THE TASK => Tally up the lines below containing the string "template", then write the number alone.

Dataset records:
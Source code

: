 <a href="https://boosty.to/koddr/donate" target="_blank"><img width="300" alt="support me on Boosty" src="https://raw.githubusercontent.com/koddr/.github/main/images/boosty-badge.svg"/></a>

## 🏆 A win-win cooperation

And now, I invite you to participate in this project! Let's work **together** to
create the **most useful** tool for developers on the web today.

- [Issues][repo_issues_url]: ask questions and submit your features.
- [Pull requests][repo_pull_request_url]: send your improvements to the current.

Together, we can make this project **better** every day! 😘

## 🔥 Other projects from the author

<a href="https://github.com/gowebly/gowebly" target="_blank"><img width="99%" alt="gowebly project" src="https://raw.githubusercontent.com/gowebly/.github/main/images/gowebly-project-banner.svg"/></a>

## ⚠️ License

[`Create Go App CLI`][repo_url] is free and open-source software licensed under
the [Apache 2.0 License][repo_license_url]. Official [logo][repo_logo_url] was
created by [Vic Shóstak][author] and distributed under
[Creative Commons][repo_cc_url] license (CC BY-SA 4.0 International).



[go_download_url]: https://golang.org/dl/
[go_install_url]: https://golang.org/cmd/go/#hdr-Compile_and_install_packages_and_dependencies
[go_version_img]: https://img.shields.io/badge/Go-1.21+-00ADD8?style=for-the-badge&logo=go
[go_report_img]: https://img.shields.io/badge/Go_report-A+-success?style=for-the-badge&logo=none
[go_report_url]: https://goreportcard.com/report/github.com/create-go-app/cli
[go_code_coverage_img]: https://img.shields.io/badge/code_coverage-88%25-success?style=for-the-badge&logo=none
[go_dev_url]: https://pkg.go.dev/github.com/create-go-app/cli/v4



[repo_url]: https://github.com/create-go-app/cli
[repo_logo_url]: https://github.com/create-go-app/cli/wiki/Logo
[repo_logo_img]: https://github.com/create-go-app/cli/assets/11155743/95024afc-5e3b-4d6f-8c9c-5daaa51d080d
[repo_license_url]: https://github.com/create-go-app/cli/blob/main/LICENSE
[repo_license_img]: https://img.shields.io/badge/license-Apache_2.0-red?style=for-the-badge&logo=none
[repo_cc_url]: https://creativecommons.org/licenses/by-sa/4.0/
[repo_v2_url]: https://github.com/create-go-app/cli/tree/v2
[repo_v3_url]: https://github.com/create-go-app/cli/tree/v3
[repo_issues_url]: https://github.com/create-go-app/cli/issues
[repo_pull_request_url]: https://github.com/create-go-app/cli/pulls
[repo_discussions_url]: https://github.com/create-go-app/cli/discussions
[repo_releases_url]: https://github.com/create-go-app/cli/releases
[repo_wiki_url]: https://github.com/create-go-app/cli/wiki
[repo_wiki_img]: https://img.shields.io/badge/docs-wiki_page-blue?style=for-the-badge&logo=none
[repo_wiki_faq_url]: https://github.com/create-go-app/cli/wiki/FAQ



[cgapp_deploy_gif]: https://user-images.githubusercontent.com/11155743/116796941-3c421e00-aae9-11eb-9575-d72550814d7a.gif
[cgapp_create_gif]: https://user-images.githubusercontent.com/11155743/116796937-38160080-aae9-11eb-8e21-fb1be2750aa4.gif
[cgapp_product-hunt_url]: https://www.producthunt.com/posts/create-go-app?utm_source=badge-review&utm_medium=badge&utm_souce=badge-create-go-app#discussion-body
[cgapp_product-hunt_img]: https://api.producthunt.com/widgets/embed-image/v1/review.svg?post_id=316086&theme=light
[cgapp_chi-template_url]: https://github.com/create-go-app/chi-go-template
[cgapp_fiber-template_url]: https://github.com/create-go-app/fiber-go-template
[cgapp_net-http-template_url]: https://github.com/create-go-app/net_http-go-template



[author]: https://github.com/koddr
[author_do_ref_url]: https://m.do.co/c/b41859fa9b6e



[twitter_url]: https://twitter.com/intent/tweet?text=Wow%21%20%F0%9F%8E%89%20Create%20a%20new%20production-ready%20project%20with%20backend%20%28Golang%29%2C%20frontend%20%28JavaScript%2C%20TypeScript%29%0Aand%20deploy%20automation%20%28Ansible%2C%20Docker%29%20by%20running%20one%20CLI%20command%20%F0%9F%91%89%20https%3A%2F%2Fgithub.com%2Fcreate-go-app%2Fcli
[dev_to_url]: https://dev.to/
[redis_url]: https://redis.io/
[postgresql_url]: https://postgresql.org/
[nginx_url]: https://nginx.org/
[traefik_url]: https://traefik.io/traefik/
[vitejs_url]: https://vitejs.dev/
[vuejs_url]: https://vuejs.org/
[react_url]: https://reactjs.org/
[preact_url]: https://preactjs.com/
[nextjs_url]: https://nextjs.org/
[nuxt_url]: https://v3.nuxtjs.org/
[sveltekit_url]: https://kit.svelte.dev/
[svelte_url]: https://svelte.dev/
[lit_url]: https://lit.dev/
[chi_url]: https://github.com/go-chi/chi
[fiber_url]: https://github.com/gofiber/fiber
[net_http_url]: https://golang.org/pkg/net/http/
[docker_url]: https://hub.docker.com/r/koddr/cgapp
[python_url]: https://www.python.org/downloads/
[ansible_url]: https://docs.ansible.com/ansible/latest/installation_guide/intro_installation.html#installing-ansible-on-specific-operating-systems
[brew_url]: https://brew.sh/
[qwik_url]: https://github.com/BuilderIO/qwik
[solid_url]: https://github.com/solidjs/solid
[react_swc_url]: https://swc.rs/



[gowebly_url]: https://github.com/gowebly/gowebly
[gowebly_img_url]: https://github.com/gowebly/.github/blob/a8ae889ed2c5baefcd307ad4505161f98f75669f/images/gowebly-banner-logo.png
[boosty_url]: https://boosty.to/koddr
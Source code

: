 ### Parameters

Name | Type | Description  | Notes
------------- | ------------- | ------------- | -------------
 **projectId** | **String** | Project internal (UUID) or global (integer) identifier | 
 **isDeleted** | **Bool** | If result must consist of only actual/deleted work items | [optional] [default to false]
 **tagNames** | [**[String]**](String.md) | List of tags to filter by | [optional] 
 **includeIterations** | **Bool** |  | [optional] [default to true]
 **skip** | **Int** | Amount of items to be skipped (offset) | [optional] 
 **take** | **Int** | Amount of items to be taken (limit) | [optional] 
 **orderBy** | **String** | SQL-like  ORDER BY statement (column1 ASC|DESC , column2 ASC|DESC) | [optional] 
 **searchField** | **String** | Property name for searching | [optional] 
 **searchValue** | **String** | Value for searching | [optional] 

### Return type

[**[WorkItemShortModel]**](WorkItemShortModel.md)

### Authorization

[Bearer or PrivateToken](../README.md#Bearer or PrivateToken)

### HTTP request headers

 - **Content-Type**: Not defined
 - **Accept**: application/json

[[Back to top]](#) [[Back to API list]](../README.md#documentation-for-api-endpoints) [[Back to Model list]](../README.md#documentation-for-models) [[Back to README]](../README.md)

OUTPUT OF THE TASK => 3